其れ仍(なお)氣分に在るに因りて、猶(なお)其の戦汗の門戸、転瘧の機括を望むべし。

温熱論における治療戦略

傷寒論において、少陽病への少陽和解がセオリーなら、瘟疫病では三焦に於いて「上下の勢を分消」することがセオリーのようです。これも兵法的な表現であり、むしろ少陽和解についても具体的にイメージしやすくなります。

冒頭にも書きましたように、三焦は上中下と縦に病理展開できるステージです。第一段の「熱と相い搏たせず、(熱の)勢を必ず孤にする。」と戦略コンセプトは共通していると思われます。上中下の熱が合流してしまうと、それはもう盛大な熱病となるでしょう。それを防ぐために相手の熱量を分断するというは実践的な治療戦略だと思います。
このようにしてみると少陽病に対する少陽和解も同じコンセプトとしてみることができるかと思います。

この時の病位・病層は気分にあり、その解法は戦汗でもって門戸を開き病邪を追い出すとのことです。

書き下し 温熱論③-ⅱ

大凡(おおよそ)の看法、衛の後方を氣と言い、営の後方を血と言う。
衛に在りては之を汗すも可なり。氣に到れば清氣すべし。
営に入れば猶(なお)透熱し氣を転ず可し、犀角、元参(玄参?)、羚羊角等の物の如し。

血に入れば耗血動血するを恐れる、直に須らく涼血散血すべし、生地黄、牡丹皮、阿膠、赤芍薬等の物の如し。
否なれば則ち前後して緩急の法 順ぜず、慮其の手を動ずるに便ち錯し、反って慌張に至ることを慮る也。

衛気営血弁証における解法

温熱病における看法の大概について説いています。
「衛の後方を氣と言い、営の後方を血と言う。」とは衛気営血弁証についての説明です。
衛分の下層を氣分、氣分の下層を営分、営分の下層を血分と云います。

衛分においては発汗法、氣分においては清氣する。
営分においては透熱して気を転ずる。
血分においては涼血散血するべし。
とのことです。

この辺の治療イメージはもう少し具体化する必要がありそうです。

書き下し 温熱論③-ⅲ

法、応(まさ)に清涼すべし、然るに十分の六七に到る、即ち寒涼に過ぎるべからず、功成りて反って棄するを恐れる。
何を以っての故耶?
湿熱一たび去れば、陽亦(また)衰微する也。
面色蒼なる者、須らく其の津液を顧みることを要する。清涼剤十分の六七、往往にして熱減じて身寒する者、就く云う 虚寒として補剤を投ずるべからず、爐煙、熄すると雖も灰中に火有ることを恐れる也。須らく細く察し精詳すべし、方剤は少少に之を與(与)え、慎しみ直率にして往くべからざる也。

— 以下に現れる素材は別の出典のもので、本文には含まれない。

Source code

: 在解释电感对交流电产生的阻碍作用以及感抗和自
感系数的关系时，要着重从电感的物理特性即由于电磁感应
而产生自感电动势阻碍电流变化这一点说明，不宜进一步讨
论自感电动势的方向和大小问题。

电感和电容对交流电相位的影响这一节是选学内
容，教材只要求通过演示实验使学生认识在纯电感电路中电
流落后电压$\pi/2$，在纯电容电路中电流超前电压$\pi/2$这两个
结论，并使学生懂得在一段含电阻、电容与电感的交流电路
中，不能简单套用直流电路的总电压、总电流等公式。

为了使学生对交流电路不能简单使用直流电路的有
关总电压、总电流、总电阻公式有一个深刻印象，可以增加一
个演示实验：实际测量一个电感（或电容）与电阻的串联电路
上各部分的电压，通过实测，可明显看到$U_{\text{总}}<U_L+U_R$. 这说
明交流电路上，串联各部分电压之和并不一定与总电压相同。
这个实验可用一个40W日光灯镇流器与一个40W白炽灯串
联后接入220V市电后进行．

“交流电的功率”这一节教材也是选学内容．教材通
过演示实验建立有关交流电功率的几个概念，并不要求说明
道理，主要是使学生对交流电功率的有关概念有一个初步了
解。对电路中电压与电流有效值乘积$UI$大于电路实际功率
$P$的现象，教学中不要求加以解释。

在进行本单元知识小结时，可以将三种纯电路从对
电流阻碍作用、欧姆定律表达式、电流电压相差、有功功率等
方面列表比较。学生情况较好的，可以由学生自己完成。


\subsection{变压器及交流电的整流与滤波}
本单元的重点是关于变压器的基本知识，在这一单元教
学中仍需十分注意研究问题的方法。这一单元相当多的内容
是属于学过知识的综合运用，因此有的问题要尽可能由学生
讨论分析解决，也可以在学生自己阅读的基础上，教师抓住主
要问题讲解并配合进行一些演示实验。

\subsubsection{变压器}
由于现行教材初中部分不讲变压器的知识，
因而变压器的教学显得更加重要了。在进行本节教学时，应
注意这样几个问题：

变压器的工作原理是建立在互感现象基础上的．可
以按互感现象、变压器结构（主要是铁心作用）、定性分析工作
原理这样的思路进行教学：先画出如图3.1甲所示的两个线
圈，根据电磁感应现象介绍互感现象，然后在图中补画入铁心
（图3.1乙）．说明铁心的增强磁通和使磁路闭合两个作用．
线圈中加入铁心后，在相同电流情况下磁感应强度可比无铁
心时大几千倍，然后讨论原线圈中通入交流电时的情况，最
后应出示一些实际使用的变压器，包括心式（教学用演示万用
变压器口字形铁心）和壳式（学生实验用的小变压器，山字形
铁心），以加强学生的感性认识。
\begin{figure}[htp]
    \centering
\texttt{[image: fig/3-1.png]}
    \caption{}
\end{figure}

又、酒客有り、裏湿素(もと)より盛ん、外邪裏に入り、裏と湿 合を為す。
陽旺の躯に在りては、胃湿は恒に多し。
陰盛の体に在りては、脾湿亦(また)少なからず。
熱、其の化熱するときは則ち一なり。
熱病は陰を救うときは則ち易し、通陽させるは最も難し。
陰を救うは血に在らずして津と汗に在り、通陽するは温に在らず、而して小便を利するに在り。
然るに之を雑症と較するときは則ち同じからざること有る也。

湿邪と熱病との関係とその治法について

この段の冒頭には「且つ吾が呉には湿邪が人を害すること最も多し、面色白き者の如きは、須らく其の陽氣を顧みることを要す。湿勝てば則ち陽微也。(且吾呉湿邪害人最多、如面色白者、須要顧其陽氣、湿勝則陽微也。)」と、『温証論治』には記されています。

呉の地域は多湿であったのでしょう。湿邪が人を傷害することが多く、陰邪である湿は陽気を圧迫します。このような病態に対して清涼すべし、と記しています。但し実熱裏熱ではないので寒涼に過ぎるなとも戒めています。

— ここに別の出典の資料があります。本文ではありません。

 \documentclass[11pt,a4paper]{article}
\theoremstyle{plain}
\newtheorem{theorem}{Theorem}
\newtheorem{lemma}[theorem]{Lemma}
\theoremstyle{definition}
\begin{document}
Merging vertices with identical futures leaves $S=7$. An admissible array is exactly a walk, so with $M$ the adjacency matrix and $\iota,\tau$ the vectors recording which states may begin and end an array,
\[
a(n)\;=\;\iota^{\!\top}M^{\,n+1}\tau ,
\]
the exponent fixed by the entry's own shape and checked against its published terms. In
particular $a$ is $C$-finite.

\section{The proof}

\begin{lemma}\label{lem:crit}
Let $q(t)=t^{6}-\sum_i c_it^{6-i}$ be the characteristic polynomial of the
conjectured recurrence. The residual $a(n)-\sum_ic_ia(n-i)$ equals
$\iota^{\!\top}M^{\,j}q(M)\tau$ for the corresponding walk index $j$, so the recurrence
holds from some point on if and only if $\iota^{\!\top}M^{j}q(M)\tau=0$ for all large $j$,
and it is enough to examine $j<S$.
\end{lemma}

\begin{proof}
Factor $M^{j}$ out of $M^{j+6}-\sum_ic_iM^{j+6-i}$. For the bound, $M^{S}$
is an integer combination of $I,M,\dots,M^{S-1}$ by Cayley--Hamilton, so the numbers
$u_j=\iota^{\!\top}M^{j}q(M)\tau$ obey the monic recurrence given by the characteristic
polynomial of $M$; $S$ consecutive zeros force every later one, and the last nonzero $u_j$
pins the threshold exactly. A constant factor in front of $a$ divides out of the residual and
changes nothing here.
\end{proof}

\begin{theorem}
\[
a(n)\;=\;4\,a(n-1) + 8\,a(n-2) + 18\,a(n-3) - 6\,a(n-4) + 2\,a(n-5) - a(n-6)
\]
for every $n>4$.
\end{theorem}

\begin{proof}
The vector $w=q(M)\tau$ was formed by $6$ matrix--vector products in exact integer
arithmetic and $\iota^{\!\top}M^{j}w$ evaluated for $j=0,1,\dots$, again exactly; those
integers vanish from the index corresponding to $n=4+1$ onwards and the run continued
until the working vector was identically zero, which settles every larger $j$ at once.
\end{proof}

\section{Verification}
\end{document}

ここから先の文は微妙な匙加減を要求しているようです。
湿熱が取り除かれた後は、残った陽気の衰微が前面に浮き上がってきます。

また清涼薬を六分七分用いることで体の熱は冷めていきます。この変化をみて陽虚・虚寒に陥ったとして補剤を投じてはならず、その理由を「火は消えたようにみえて、灰の中に埋み火があるため、燃料を足すとさらに炎上するぞ」といった表現で戒めています。

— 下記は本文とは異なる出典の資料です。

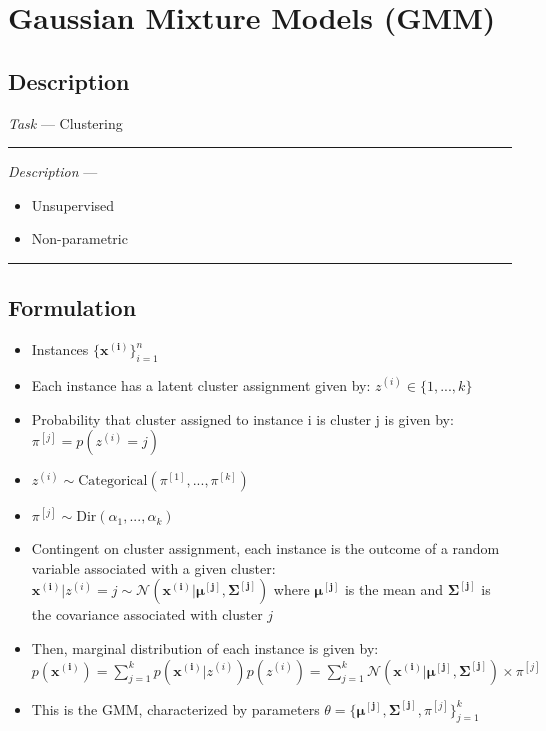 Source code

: \section{Gaussian Mixture Models (GMM)}
\subsection*{Description}
\emph{Task} --- Clustering

{\color{lightgray}\hrule height 0.001mm}

\emph{Description} --- 
\begin{itemize}
    \item Unsupervised
    \item Non-parametric
\end{itemize}

{\color{black}\hrule height 0.001mm}

\subsection*{Formulation}

\begin{itemize}
    \item Instances $\{\boldsymbol{x^{(i)}}\}_{i=1}^n$
    \item Each instance has a latent cluster assignment given by: $z^{(i)} \in \{1,...,k\}$
    \item Probability that cluster assigned to instance i is cluster j is given by: $\pi^{[j]} = p(z^{(i)} = j)$ 
    \item $z^{(i)} \sim \textrm{Categorical}(\pi^{[1]}, ..., \pi^{[k]})$
    \item $\pi^{[j]} \sim \textrm{Dir}(\alpha_1, ..., \alpha_k)$
    \item Contingent on cluster assignment, each instance is the outcome of a random variable associated with a given cluster: $\boldsymbol{x^{(i)}} | z^{(i)} = j \sim \mathcal{N}(\boldsymbol{x^{(i)}} | \boldsymbol{\mu^{[j]}}, \boldsymbol{\Sigma^{[j]}})$ where $\boldsymbol{\mu^{[j]}}$ is the mean and $\boldsymbol{\Sigma^{[j]}}$ is the covariance associated with cluster $j$
    \item Then, marginal distribution of each instance is given by: $p(\boldsymbol{x^{(i)}}) = \sum_{j=1}^k p(\boldsymbol{x^{(i)}} | z^{(i)}) p(z^{(i)}) = \sum_{j=1}^k \mathcal{N}(\boldsymbol{x^{(i)}} | \boldsymbol{\mu^{[j]}}, \boldsymbol{\Sigma^{[j]}}) \times \pi^{[j]}$
    \item This is the GMM, characterized by parameters $\theta = \{ \boldsymbol{\mu^{[j]}}, \boldsymbol{\Sigma^{[j]}}, \pi^{[j]} \}_{j=1}^k$
\end{itemize}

酒客についても論じています。酒客とは常々酒を嗜み、多量の湿熱を保有している体質の人をいいます。
既に伏邪として湿熱を有しているため、病邪侵攻の程を予測しておくべきであり、方剤の選択も考慮すべきなのです。酒客の治療については『傷寒論』にも「若酒客病、不可与桂枝湯、得之則嘔、以酒客不喜甘故也」と記されています。

葉天士はさらに酒毒・湿熱の存在と「陽旺」「陰盛」という素体として持っている陰陽の偏差によって、胃熱に偏るか脾湿に偏るかを示唆しています。この知識も温熱病・瘟疫に限らず臨床で応用できる知識です。

鍼道五経会 足立繁久

■原文

再論氣病有不傳血分而邪留三焦、亦如傷寒中少陽病也。彼則和解表裏之半、此則分消上下之勢、随症変法、如近時杏・朴・苓等類。或如温胆湯之走泄。
因其仍在氣分、猶可望其戦汗之門戸、轉瘧之機括。
大凡看法、衛之後方言氣、營之後方言血。在衛汗之可也。到氣才可清氣。入營猶可透熱轉氣、如犀角、元参、羚羊等物。
入血就恐耗血動血、直須涼血散血、如生地、丹皮、阿膠、赤芍等物。
否則前後不循緩急之法、慮其動手便錯、反至慌張也。法應清涼、然到十分之六七、即不可過于寒涼、恐成功反棄。
何以故耶?
湿熱一去、陽亦衰微也。面色蒼者、須要顧其津液、清涼剤十分之六七、往往熱減身寒者、不可就云虚寒而投補剤、恐爐煙雖熄、灰中有火也。須細察精詳、方少少與之、慎不可直率而往也。

又有酒客、裏湿素盛、外邪入裏、裏湿為合。在陽旺之躯、胃湿恒多。在陰盛之体、脾湿亦不少、熱其化熱則一。熱病救陰則易、通陽最難。救陰不在血而在津與汗、通陽不在温、而在利小便。然較之雑症、則有不同也。